==== DATA EXTRACTS

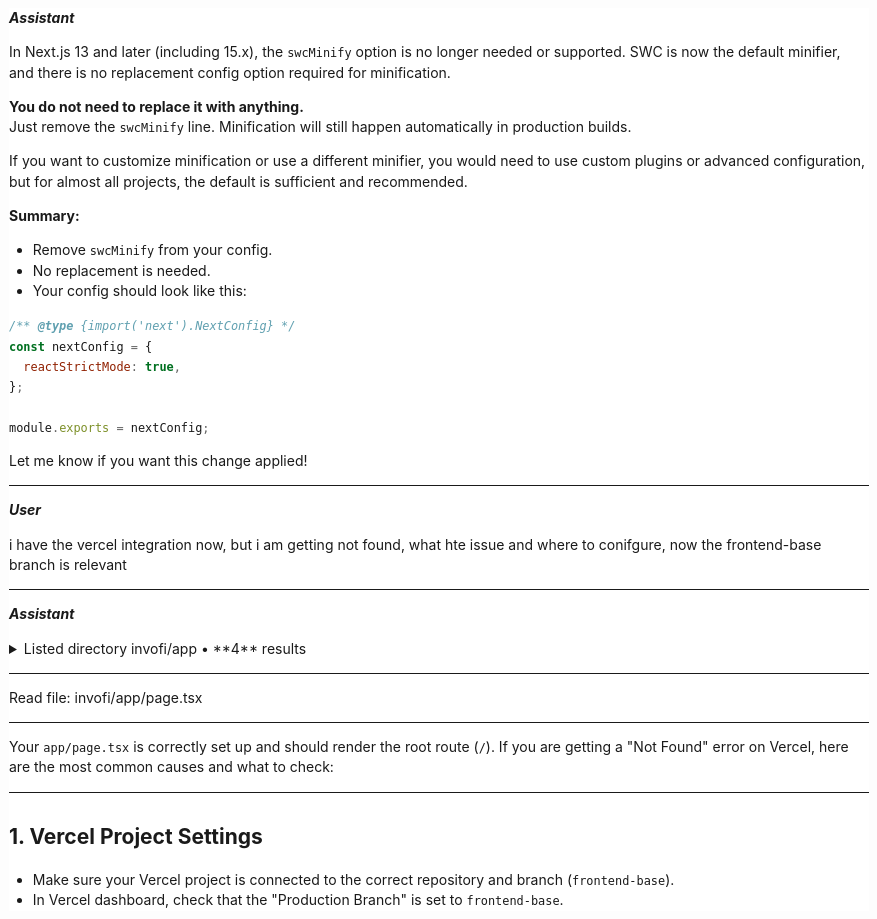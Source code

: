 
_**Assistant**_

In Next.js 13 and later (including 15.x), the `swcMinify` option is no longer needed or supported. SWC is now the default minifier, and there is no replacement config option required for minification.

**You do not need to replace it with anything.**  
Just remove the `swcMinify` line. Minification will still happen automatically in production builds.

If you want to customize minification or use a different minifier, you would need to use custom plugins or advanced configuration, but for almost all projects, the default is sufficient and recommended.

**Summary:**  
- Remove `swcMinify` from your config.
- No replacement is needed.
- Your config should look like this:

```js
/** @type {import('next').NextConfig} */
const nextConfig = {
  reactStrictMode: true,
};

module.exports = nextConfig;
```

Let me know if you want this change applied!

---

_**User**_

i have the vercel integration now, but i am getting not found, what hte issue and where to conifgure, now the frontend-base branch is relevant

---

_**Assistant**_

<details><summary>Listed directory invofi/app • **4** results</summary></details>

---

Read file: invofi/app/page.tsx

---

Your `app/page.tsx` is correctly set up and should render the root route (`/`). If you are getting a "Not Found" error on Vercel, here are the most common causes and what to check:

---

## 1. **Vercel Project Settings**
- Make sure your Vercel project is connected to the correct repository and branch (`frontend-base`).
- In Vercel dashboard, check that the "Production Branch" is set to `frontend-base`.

========

■ WHAT YOU SHOULD DO ■
From the line with "from your config." to the final line of the data above, please reproduce every line exactly and add nothing.

■ ANSWER TO THIS EXERCISE ■
- Remove `swcMinify` from your config.
- No replacement is needed.
- Your config should look like this:

```js
/** @type {import('next').NextConfig} */
const nextConfig = {
  reactStrictMode: true,
};

module.exports = nextConfig;
```

Let me know if you want this change applied!

---

_**User**_

i have the vercel integration now, but i am getting not found, what hte issue and where to conifgure, now the frontend-base branch is relevant

---

_**Assistant**_

<details><summary>Listed directory invofi/app • **4** results</summary></details>

---

Read file: invofi/app/page.tsx

---

Your `app/page.tsx` is correctly set up and should render the root route (`/`). If you are getting a "Not Found" error on Vercel, here are the most common causes and what to check:

---

## 1. **Vercel Project Settings**
- Make sure your Vercel project is connected to the correct repository and branch (`frontend-base`).
- In Vercel dashboard, check that the "Production Branch" is set to `frontend-base`.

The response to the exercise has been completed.